The Warnings. The first one I mentioned was the keypad, gray on silver. Within a week, I couldn’t read those backlit little–um, keys, to save me. So I bought a nice, pink keyboard skin and that helped until the keys started sticking. I swear I could pound on them before they’d magically advance–8 keys at a time. The second issue–it was simply too much computer for me. I didn’t need all that memory and speed, there wasn’t even a game on it that I used. I wrote on it. That’s it. So when it started kicking me off the Internet, or completely off the thing, I didn’t know where to turn. I took it to a popular store with a popular “Squad” and they mulled it over a while, and finally told me something to the effect that there was a conflict with the network manager. So each time I started the computer, I would right mouse click the main button down there in the lower left corner, go to Device Manager, down to Network Connections, and delete a whole bunch of drivers, then restart the system so it could find my WiFi. You can’t make this stuff up. That’s how I knew it hated me. So, sadly, I began looking for another system. I found a basic one that Google assures me is good for writers. I sent my old faithful to my brother for him to happily take apart and revamp. I don’t care what he does with it, as long as he doesn’t sleep in the same room with it.

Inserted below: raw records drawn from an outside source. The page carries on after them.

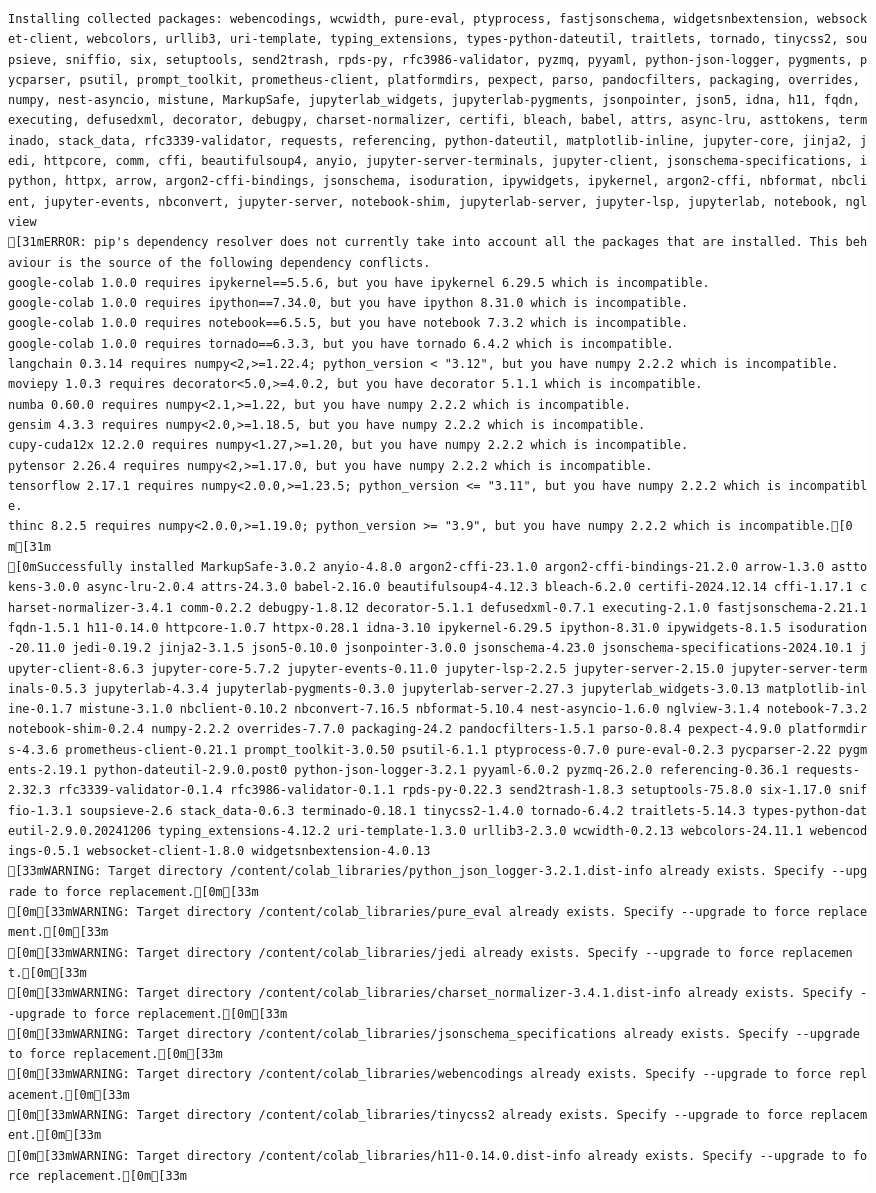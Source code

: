     Installing collected packages: webencodings, wcwidth, pure-eval, ptyprocess, fastjsonschema, widgetsnbextension, websocket-client, webcolors, urllib3, uri-template, typing_extensions, types-python-dateutil, traitlets, tornado, tinycss2, soupsieve, sniffio, six, setuptools, send2trash, rpds-py, rfc3986-validator, pyzmq, pyyaml, python-json-logger, pygments, pycparser, psutil, prompt_toolkit, prometheus-client, platformdirs, pexpect, parso, pandocfilters, packaging, overrides, numpy, nest-asyncio, mistune, MarkupSafe, jupyterlab_widgets, jupyterlab-pygments, jsonpointer, json5, idna, h11, fqdn, executing, defusedxml, decorator, debugpy, charset-normalizer, certifi, bleach, babel, attrs, async-lru, asttokens, terminado, stack_data, rfc3339-validator, requests, referencing, python-dateutil, matplotlib-inline, jupyter-core, jinja2, jedi, httpcore, comm, cffi, beautifulsoup4, anyio, jupyter-server-terminals, jupyter-client, jsonschema-specifications, ipython, httpx, arrow, argon2-cffi-bindings, jsonschema, isoduration, ipywidgets, ipykernel, argon2-cffi, nbformat, nbclient, jupyter-events, nbconvert, jupyter-server, notebook-shim, jupyterlab-server, jupyter-lsp, jupyterlab, notebook, nglview
    [31mERROR: pip's dependency resolver does not currently take into account all the packages that are installed. This behaviour is the source of the following dependency conflicts.
    google-colab 1.0.0 requires ipykernel==5.5.6, but you have ipykernel 6.29.5 which is incompatible.
    google-colab 1.0.0 requires ipython==7.34.0, but you have ipython 8.31.0 which is incompatible.
    google-colab 1.0.0 requires notebook==6.5.5, but you have notebook 7.3.2 which is incompatible.
    google-colab 1.0.0 requires tornado==6.3.3, but you have tornado 6.4.2 which is incompatible.
    langchain 0.3.14 requires numpy<2,>=1.22.4; python_version < "3.12", but you have numpy 2.2.2 which is incompatible.
    moviepy 1.0.3 requires decorator<5.0,>=4.0.2, but you have decorator 5.1.1 which is incompatible.
    numba 0.60.0 requires numpy<2.1,>=1.22, but you have numpy 2.2.2 which is incompatible.
    gensim 4.3.3 requires numpy<2.0,>=1.18.5, but you have numpy 2.2.2 which is incompatible.
    cupy-cuda12x 12.2.0 requires numpy<1.27,>=1.20, but you have numpy 2.2.2 which is incompatible.
    pytensor 2.26.4 requires numpy<2,>=1.17.0, but you have numpy 2.2.2 which is incompatible.
    tensorflow 2.17.1 requires numpy<2.0.0,>=1.23.5; python_version <= "3.11", but you have numpy 2.2.2 which is incompatible.
    thinc 8.2.5 requires numpy<2.0.0,>=1.19.0; python_version >= "3.9", but you have numpy 2.2.2 which is incompatible.[0m[31m
    [0mSuccessfully installed MarkupSafe-3.0.2 anyio-4.8.0 argon2-cffi-23.1.0 argon2-cffi-bindings-21.2.0 arrow-1.3.0 asttokens-3.0.0 async-lru-2.0.4 attrs-24.3.0 babel-2.16.0 beautifulsoup4-4.12.3 bleach-6.2.0 certifi-2024.12.14 cffi-1.17.1 charset-normalizer-3.4.1 comm-0.2.2 debugpy-1.8.12 decorator-5.1.1 defusedxml-0.7.1 executing-2.1.0 fastjsonschema-2.21.1 fqdn-1.5.1 h11-0.14.0 httpcore-1.0.7 httpx-0.28.1 idna-3.10 ipykernel-6.29.5 ipython-8.31.0 ipywidgets-8.1.5 isoduration-20.11.0 jedi-0.19.2 jinja2-3.1.5 json5-0.10.0 jsonpointer-3.0.0 jsonschema-4.23.0 jsonschema-specifications-2024.10.1 jupyter-client-8.6.3 jupyter-core-5.7.2 jupyter-events-0.11.0 jupyter-lsp-2.2.5 jupyter-server-2.15.0 jupyter-server-terminals-0.5.3 jupyterlab-4.3.4 jupyterlab-pygments-0.3.0 jupyterlab-server-2.27.3 jupyterlab_widgets-3.0.13 matplotlib-inline-0.1.7 mistune-3.1.0 nbclient-0.10.2 nbconvert-7.16.5 nbformat-5.10.4 nest-asyncio-1.6.0 nglview-3.1.4 notebook-7.3.2 notebook-shim-0.2.4 numpy-2.2.2 overrides-7.7.0 packaging-24.2 pandocfilters-1.5.1 parso-0.8.4 pexpect-4.9.0 platformdirs-4.3.6 prometheus-client-0.21.1 prompt_toolkit-3.0.50 psutil-6.1.1 ptyprocess-0.7.0 pure-eval-0.2.3 pycparser-2.22 pygments-2.19.1 python-dateutil-2.9.0.post0 python-json-logger-3.2.1 pyyaml-6.0.2 pyzmq-26.2.0 referencing-0.36.1 requests-2.32.3 rfc3339-validator-0.1.4 rfc3986-validator-0.1.1 rpds-py-0.22.3 send2trash-1.8.3 setuptools-75.8.0 six-1.17.0 sniffio-1.3.1 soupsieve-2.6 stack_data-0.6.3 terminado-0.18.1 tinycss2-1.4.0 tornado-6.4.2 traitlets-5.14.3 types-python-dateutil-2.9.0.20241206 typing_extensions-4.12.2 uri-template-1.3.0 urllib3-2.3.0 wcwidth-0.2.13 webcolors-24.11.1 webencodings-0.5.1 websocket-client-1.8.0 widgetsnbextension-4.0.13
    [33mWARNING: Target directory /content/colab_libraries/python_json_logger-3.2.1.dist-info already exists. Specify --upgrade to force replacement.[0m[33m
    [0m[33mWARNING: Target directory /content/colab_libraries/pure_eval already exists. Specify --upgrade to force replacement.[0m[33m
    [0m[33mWARNING: Target directory /content/colab_libraries/jedi already exists. Specify --upgrade to force replacement.[0m[33m
    [0m[33mWARNING: Target directory /content/colab_libraries/charset_normalizer-3.4.1.dist-info already exists. Specify --upgrade to force replacement.[0m[33m
    [0m[33mWARNING: Target directory /content/colab_libraries/jsonschema_specifications already exists. Specify --upgrade to force replacement.[0m[33m
    [0m[33mWARNING: Target directory /content/colab_libraries/webencodings already exists. Specify --upgrade to force replacement.[0m[33m
    [0m[33mWARNING: Target directory /content/colab_libraries/tinycss2 already exists. Specify --upgrade to force replacement.[0m[33m
    [0m[33mWARNING: Target directory /content/colab_libraries/h11-0.14.0.dist-info already exists. Specify --upgrade to force replacement.[0m[33m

As I write this, I am having to resave everything at least three times. Nothing works. But earlier today, we decided that our current Internet company was to blame for a lot of our problems and next week we’re changing companies, after over 15 years with the current one. I don’t know what they changed, but it was a BAD decision.
So, if not for the sticky keys, the fact that I couldn’t see the keyboard, and that it kicked me off for no reason, I guess I could have kept the other one and saved myself $350. Or maybe it was cursed. The gods know I cursed at it enough for it to get an attitude.